Na de omwenteling van 1795, tot wier voorbereiding hij krachtdadig had mede gewerkt, werd hij in het Stadsbestuur te Leiden gekozen en van daar naar Utrecht afgezonden om de Fransche volksrepresentanten kennis te geven dat die omwenteling te Leiden volbragt was. Vervolgens werd hij met C. Meijer naar Parys afgevaardigd, ten einde aldaar met het bestuur in onderhandeling te treden over het sluiten van een tractaat van alliantie tusschen de Fransche en Bataafsche Republieken, waarin zij eindelijk na vele moeijelijke onderhandelingen slaagden.

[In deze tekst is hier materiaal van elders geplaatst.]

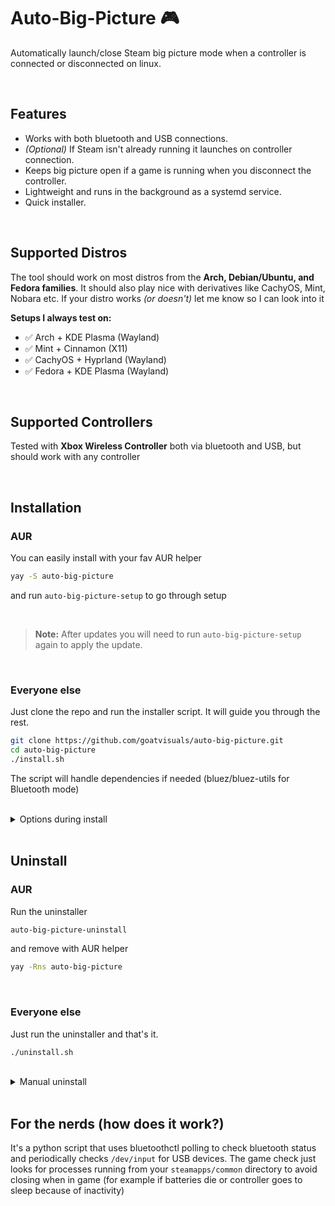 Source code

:# Auto-Big-Picture 🎮

Automatically launch/close Steam big picture mode when a controller is connected or disconnected on linux.

<br>

## Features

* Works with both bluetooth and USB connections.
* *(Optional)* If Steam isn't already running it launches on controller connection.
* Keeps big picture open if a game is running when you disconnect the controller.
* Lightweight and runs in the background as a systemd service.
* Quick installer.

<br>

## Supported Distros

The tool should work on most distros from the **Arch, Debian/Ubuntu, and Fedora families**. It should also play nice with derivatives like CachyOS, Mint, Nobara etc. If your distro works *(or doesn't)* let me know so I can look into it


**Setups I always test on:**

* ✅ Arch + KDE Plasma (Wayland)
* ✅ Mint + Cinnamon (X11)
* ✅ CachyOS + Hyprland (Wayland)
* ✅ Fedora + KDE Plasma (Wayland)

<br>

## Supported Controllers

Tested with **Xbox Wireless Controller** both via bluetooth and USB, but should work with any controller

<br>

## Installation

### AUR

You can easily install with your fav AUR helper

```bash
yay -S auto-big-picture
```

and run ``auto-big-picture-setup`` to go through setup

<br>

> **Note:** After updates you will need to run ``auto-big-picture-setup`` again to apply the update.

<br>

### Everyone else

Just clone the repo and run the installer script. It will guide you through the rest.

```bash
git clone https://github.com/goatvisuals/auto-big-picture.git
cd auto-big-picture
./install.sh
```
The script will handle dependencies if needed (bluez/bluez-utils for Bluetooth mode)


<br>

<details>
  <summary>Options during install</summary>

<br>

**Step 1: Installation type**

1: Install for Bluetooth and USB connections

2: Install for USB connections only


<br>

**Step 1.5: *Only for bluetooth installation type***

Choose controller from list of paired devices


<br>

**Step 2: Should steam launch when a controller gets connected even if it isn't already running?**

1: Yes - launches even if steam wasn't running

2: No - only start big picture when the steam process is already running


<br>

**Step 3: Change config path**

Input custom path or leave blank to keep the default

``~/.config/auto-big-picture``

</details>

<br>

## Uninstall

### AUR

Run the uninstaller

```bash
auto-big-picture-uninstall
```

and remove with AUR helper

```bash
yay -Rns auto-big-picture
```

<br>

### Everyone else

Just run the uninstaller and that's it.

```bash
./uninstall.sh
```


<br>

<details>
  <summary>Manual uninstall</summary>

<br>

If you prefer to manually uninstall, you can do it by stopping and disabling the service and then removing the files. The service file is always located at `~/.config/systemd/user/auto-big-picture.service`, and the config/script is by default stored in `~/.config/auto-big-picture/auto-big-picture.py` (or a different location you chose during installation).


**1 Stop and disable the service:**
```bash
systemctl --user stop auto-big-picture.service
systemctl --user disable auto-big-picture.service
```

**2 Reload systemd:**
```bash
systemctl --user daemon-reload
```

**3 Remove the files (change last 2 paths if you chose a custom config dir):**
```bash
rm -f ~/.config/systemd/user/auto-big-picture.service
rm -f ~/.config/auto-big-picture/auto-big-picture.py
rmdir ~/.config/auto-big-picture
```

</details>

<br>

## For the nerds (how does it work?)

It's a python script that uses bluetoothctl polling to check bluetooth status and periodically checks `/dev/input` for USB devices. The game check just looks for processes running from your `steamapps/common` directory to avoid closing when in game (for example if batteries die or controller goes to sleep because of inactivity)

In 1796 werd Blauw, destijds te Parijs zijnde, door het distrikt Gouwe en IJssel tot Representant voor de Nationale Vergadering verkozen, doch ofschoon zeer voldaan over deze keuze zijner stadgenooten, schreef hij hun eenen heuschen brief, om hen te bedanken voor de hem aangedane eer, maar tevens om hen te berigten, dat hij die eervolle roeping niet kon aannemen, uithoofde van zijn nog niet afgeloopen gezantschap. Later schijnt hij evenwel zich eene dergelijke keus te hebben laten welgevallen althans in 1797 had hij zitting in die vergadering en maakte deel uit van eene commissie uit haren boezem naar Kampen gezonden. In het volgende jaar zag hij zich tot lid eener commissie der Buitenlandsche zaken benoemd. Vervolgens werd hem een Buitengewoon Gezantschap aan het Hof van Weenen opgedragen, welken post hij in Junij 1798 nederlegde.
Zijne beeldtenis komt voor in de Vaderl. Hist. ten vervolge op Wagenaar, D. XX. bl. 424.